Le rapprochement américano-russe pourrait-il mettre fin à l’alliance entre Moscou et Pékin? edit

11 mars 2025

La Russie et la Chine ont établi un nouveau type de relations, qui n’est ni une « alliance stratégique », ni une simple « entente de circonstance ».  Engagé par Moscou dès le début dès la fin des années 1990, le « tournant vers l’Asie » a été accéléré par Vladimir Poutine avec la crise ukrainienne de 2014 et parachevé avec l’invasion à grande échelle de l’Ukraine du 24 février 2022[1]. Les marchés européens leur ayant été fermés, les Russes ont été obligés de réorienter leurs exportations vers l’Asie et surtout la Chine.

En 2024, les échanges entre la Chine et la Russie ont été de presque 245 milliards de dollars, un niveau jamais atteint. Les exportations chinoises vers le marché russe sont surtout composées de produits industriels à haute valeur ajoutée tandis que les exportations russes vers la Chine sont surtout des matières premières et énergétiques.

La bonne tenue des échanges commerciaux ainsi que l’excellence des relations politiques sont confortées par leur détestation commune de la suprématie des États-Unis et des « valeurs » libérales occidentales.

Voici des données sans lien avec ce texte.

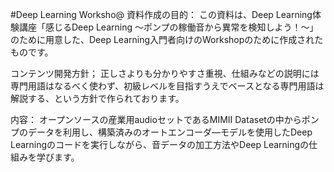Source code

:#Deep Learning Worksho@
資料作成の目的：
この資料は、Deep Learning体験講座「感じるDeep Learning ～ポンプの稼働音から異常を検知しよう！～」のために用意した、Deep Learning入門者向けのWorkshopのために作成されたものです。

コンテンツ開発方針；
正しさよりも分かりやすさ重視、仕組みなどの説明には専門用語はなるべく使わず、初級レベルを目指すうえでベースとなる専門用語は解説する、という方針で作られております。

内容：
オープンソースの産業用audioセットであるMIMII Datasetの中からポンプのデータを利用し、構築済みのオートエンコーダ―モデルを使用したDeep Learningのコードを実行しながら、音データの加工方法やDeep Learningの仕組みを学びます。
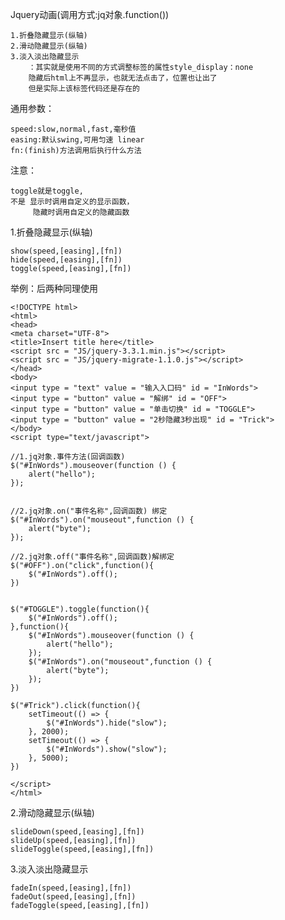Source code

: Jquery动画(调用方式:jq对象.function())
    
    
    1.折叠隐藏显示(纵轴)
    2.滑动隐藏显示(纵轴)
    3.淡入淡出隐藏显示
        ：其实就是使用不同的方式调整标签的属性style_display：none
        隐藏后html上不再显示，也就无法点击了，位置也让出了
        但是实际上该标签代码还是存在的


通用参数：

    speed:slow,normal,fast,毫秒值
    easing:默认swing,可用匀速 linear
    fn:(finish)方法调用后执行什么方法

注意：

    toggle就是toggle,
    不是 显示时调用自定义的显示函数，
         隐藏时调用自定义的隐藏函数

1.折叠隐藏显示(纵轴)

    show(speed,[easing],[fn])
    hide(speed,[easing],[fn])
    toggle(speed,[easing],[fn])

举例：后两种同理使用
    
    <!DOCTYPE html>
    <html>
    <head>
    <meta charset="UTF-8">
    <title>Insert title here</title>
    <script src = "JS/jquery-3.3.1.min.js"></script>
    <script src = "JS/jquery-migrate-1.1.0.js"></script>
    </head>
    <body>
    <input type = "text" value = "输入入口码" id = "InWords">
    <input type = "button" value = "解绑" id = "OFF">
    <input type = "button" value = "单击切换" id = "TOGGLE">
    <input type = "button" value = "2秒隐藏3秒出现" id = "Trick">
    </body>
    <script type="text/javascript">
    
    //1.jq对象.事件方法(回调函数)
    $("#InWords").mouseover(function () {
    	alert("hello");
    });
    
    
    //2.jq对象.on("事件名称",回调函数) 绑定
    $("#InWords").on("mouseout",function () {
    	alert("byte");
    });
    
    //2.jq对象.off("事件名称",回调函数)解绑定 
    $("#OFF").on("click",function(){
    	$("#InWords").off();
    })
    
    
    $("#TOGGLE").toggle(function(){
    	$("#InWords").off();
    },function(){
    	$("#InWords").mouseover(function () {
    		alert("hello");
    	});
    	$("#InWords").on("mouseout",function () {
    		alert("byte");
    	});
    })
    
    $("#Trick").click(function(){
    	setTimeout(() => {
    		$("#InWords").hide("slow");
    	}, 2000);
    	setTimeout(() => {
    		$("#InWords").show("slow");
    	}, 5000);
    })
    
    </script>
    </html>
    
2.滑动隐藏显示(纵轴)

    slideDown(speed,[easing],[fn])
    slideUp(speed,[easing],[fn])
    slideToggle(speed,[easing],[fn])

3.淡入淡出隐藏显示

    fadeIn(speed,[easing],[fn])
    fadeOut(speed,[easing],[fn])
    fadeToggle(speed,[easing],[fn])
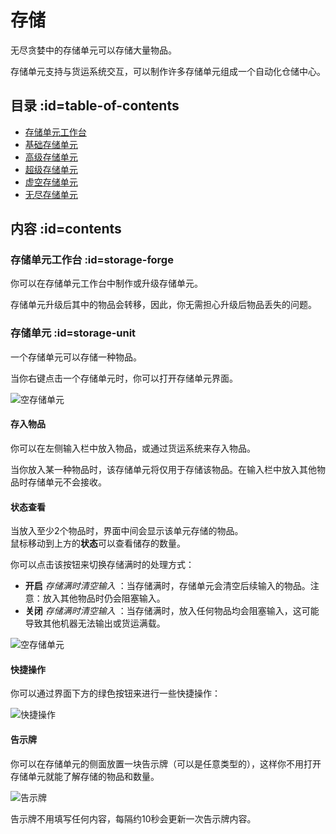 # 存储

无尽贪婪中的存储单元可以存储大量物品。

存储单元支持与货运系统交互，可以制作许多存储单元组成一个自动化仓储中心。

## 目录 :id=table-of-contents

- [存储单元工作台](#storage-forge)
- [基础存储单元](#storage-unit)
- [高级存储单元](#storage-unit)
- [超级存储单元](#storage-unit)
- [虚空存储单元](#storage-unit)
- [无尽存储单元](#storage-unit)

## 内容 :id=contents

### 存储单元工作台 :id=storage-forge

你可以在存储单元工作台中制作或升级存储单元。

存储单元升级后其中的物品会转移，因此，你无需担心升级后物品丢失的问题。

### 存储单元 :id=storage-unit

一个存储单元可以存储一种物品。

当你右键点击一个存储单元时，你可以打开存储单元界面。

![空存储单元](https://gzassets.cn/minecraft/plugin/slimefun/wiki/addons/images/infinity-expansion/storage-empty.png ':size=50%')

#### 存入物品

你可以在左侧输入栏中放入物品，或通过货运系统来存入物品。

当你放入某一种物品时，该存储单元将仅用于存储该物品。在输入栏中放入其他物品时存储单元不会接收。

#### 状态查看

当放入至少2个物品时，界面中间会显示该单元存储的物品。  
鼠标移动到上方的**状态**可以查看储存的数量。

你可以点击该按钮来切换存储满时的处理方式：

- **开启** *存储满时清空输入* ：当存储满时，存储单元会清空后续输入的物品。注意：放入其他物品时仍会阻塞输入。
- **关闭** *存储满时清空输入* ：当存储满时，放入任何物品均会阻塞输入，这可能导致其他机器无法输出或货运满载。

![空存储单元](https://gzassets.cn/minecraft/plugin/slimefun/wiki/addons/images/infinity-expansion/storage-status.png ':size=50%')

#### 快捷操作

你可以通过界面下方的绿色按钮来进行一些快捷操作：

![快捷操作](https://gzassets.cn/minecraft/plugin/slimefun/wiki/addons/images/infinity-expansion/storage-interactions.png ':size=50%')

#### 告示牌

你可以在存储单元的侧面放置一块告示牌（可以是任意类型的），这样你不用打开存储单元就能了解存储的物品和数量。

![告示牌](https://gzassets.cn/minecraft/plugin/slimefun/wiki/addons/images/infinity-expansion/storage-sign.png ':size=50%')

告示牌不用填写任何内容，每隔约10秒会更新一次告示牌内容。
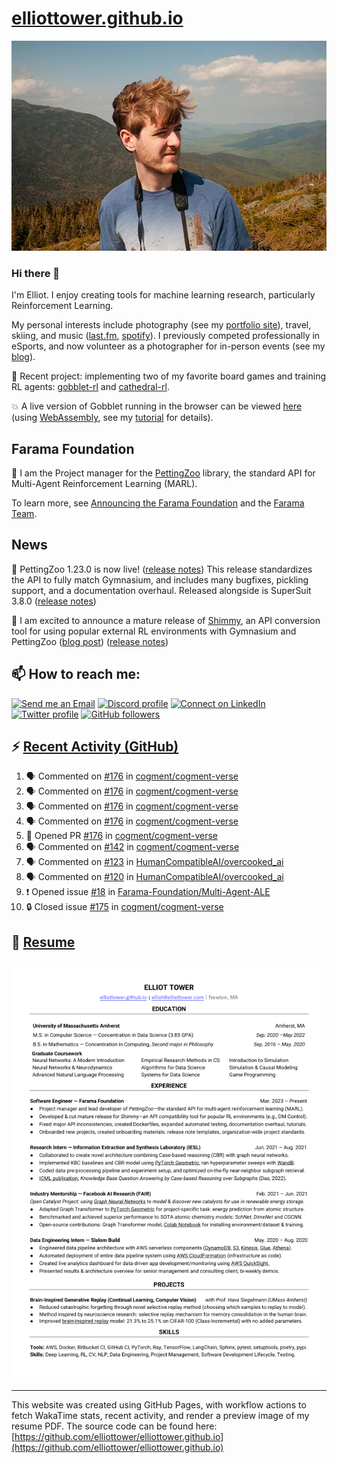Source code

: # [elliottower.github.io](https://github.com/elliottower/elliottower.github.io)

[![A wild Elliot on Mt Washington](https://raw.githubusercontent.com/elliottower/elliottower.github.io/main/src/jpg/DSCF7539-600px.jpg?raw=true)](https://raw.githubusercontent.com/elliottower/elliottower.github.io/main/src/jpg/DSCF7539.jpg?raw=true)

### Hi there 👋

I'm Elliot. I enjoy creating tools for machine learning research, particularly Reinforcement Learning.

My personal interests include photography (see my [portfolio site](https://www.elliottower.com/)), travel, skiing, and music ([last.fm](https://www.last.fm/user/ajsdlfkwer), [spotify](https://open.spotify.com/user/12132818380)). I previously competed professionally in eSports, and now volunteer as a photographer for in-person events (see my [blog](https://www.elliottower.com/stories/?category=events)).

🤖 Recent project: implementing two of my favorite board games and training RL agents: [gobblet-rl](https://github.com/elliottower/gobblet-rl) and [cathedral-rl](https://github.com/elliottower/cathedral-rl). 

💥 A live version of Gobblet running in the browser can be viewed [here](https://elliottower.github.io/gobblet-rl/) (using [WebAssembly](https://webassembly.org/), see my [tutorial](https://github.com/elliottower/gobblet-rl/blob/main/tutorials/WebAssembly/web_assembly.md) for details).

## Farama Foundation

🚀 I am the Project manager for the [PettingZoo](https://github.com/Farama-Foundation/PettingZoo) library, the standard API for Multi-Agent Reinforcement Learning (MARL). 

To learn more, see [Announcing the Farama Foundation](https://farama.org/Announcing-The-Farama-Foundation) and the [Farama Team](https://farama.org/team).

## News

🎉 PettingZoo 1.23.0 is now live! ([release notes](https://github.com/Farama-Foundation/PettingZoo/releases/tag/1.23.0)) This release standardizes the API to fully match Gymnasium, and includes many bugfixes, pickling support, and a documentation overhaul. Released alongside is SuperSuit 3.8.0 ([release notes](https://github.com/Farama-Foundation/SuperSuit/releases/tag/3.8.0)) 

<!-- ![GitHub Release Date](https://img.shields.io/github/release-date/Farama-Foundation/PettingZoo) -->

🎉 I am excited to announce a mature release of [Shimmy](https://github.com/Farama-Foundation/Shimmy), an API conversion tool for using popular external RL environments with Gymnasium and PettingZoo ([blog post](https://farama.org/Announcing-Shimmy)) ([release notes](https://github.com/Farama-Foundation/Shimmy/releases/tag/v1.0.0)) 

## 📫 How to reach me:

 [![Send me an Email](https://img.shields.io/badge/email-elliot%40elliottower.com-blue)](mailto:elliot@elliottower.com)
 [![Discord profile](https://img.shields.io/badge/Discord-7289DA?style=flat&logo=discord&logoColor=white)](https://discord.com/users/83091537923145728)
 [![Connect on LinkedIn](https://img.shields.io/badge/--linkedin?label=LinkedIn&logo=LinkedIn&style=social)](https://www.linkedin.com/in/elliot-tower)
 [![Twitter profile](https://img.shields.io/twitter/follow/elliottower?style=social)](https://twitter.com/ElliotTower/)
 [![GitHub followers](https://img.shields.io/github/followers/elliottower?style=social)](https://github.com/elliottower/)

## ⚡ [Recent Activity (GitHub)](https://github.com/elliottower)

<!--START_SECTION:activity-->
1. 🗣 Commented on [#176](https://github.com/cogment/cogment-verse/issues/176) in [cogment/cogment-verse](https://github.com/cogment/cogment-verse)
2. 🗣 Commented on [#176](https://github.com/cogment/cogment-verse/issues/176) in [cogment/cogment-verse](https://github.com/cogment/cogment-verse)
3. 🗣 Commented on [#176](https://github.com/cogment/cogment-verse/issues/176) in [cogment/cogment-verse](https://github.com/cogment/cogment-verse)
4. 🗣 Commented on [#176](https://github.com/cogment/cogment-verse/issues/176) in [cogment/cogment-verse](https://github.com/cogment/cogment-verse)
5. 💪 Opened PR [#176](https://github.com/cogment/cogment-verse/pull/176) in [cogment/cogment-verse](https://github.com/cogment/cogment-verse)
6. 🗣 Commented on [#142](https://github.com/cogment/cogment-verse/issues/142) in [cogment/cogment-verse](https://github.com/cogment/cogment-verse)
7. 🗣 Commented on [#123](https://github.com/HumanCompatibleAI/overcooked_ai/issues/123) in [HumanCompatibleAI/overcooked_ai](https://github.com/HumanCompatibleAI/overcooked_ai)
8. 🗣 Commented on [#120](https://github.com/HumanCompatibleAI/overcooked_ai/issues/120) in [HumanCompatibleAI/overcooked_ai](https://github.com/HumanCompatibleAI/overcooked_ai)
9. ❗ Opened issue [#18](https://github.com/Farama-Foundation/Multi-Agent-ALE/issues/18) in [Farama-Foundation/Multi-Agent-ALE](https://github.com/Farama-Foundation/Multi-Agent-ALE)
10. 🔒 Closed issue [#175](https://github.com/cogment/cogment-verse/issues/175) in [cogment/cogment-verse](https://github.com/cogment/cogment-verse)
<!--END_SECTION:activity-->

## 📄 [Resume](https://elliottower.github.io/src/pdf/resume.pdf)

<!-- PDF-TO-MARKDOWN:START -->
![Page 1](src/png/page1.png "Page 1")
---
<!-- PDF-TO-MARKDOWN:END -->

----

This website was created using GitHub Pages, with workflow actions to fetch WakaTime stats, recent activity, and render a preview image of my resume PDF. The source code can be found here: [https://github.com/elliottower/elliottower.github.io](https://github.com/elliottower/elliottower.github.io)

Il convient d’y ajouter la très grande proximité personnelle entre Vladimir Poutine et Xi Jinping, qui s’est traduite par une quarantaine de rencontres et d’innombrables échanges téléphoniques. La coopération diplomatique bilatérale, multilatérale dans les enceintes comme les NU, ou régionale comme l’Organisation de coopération de Shanghai (OCS) ou les BRICS, est sans égale.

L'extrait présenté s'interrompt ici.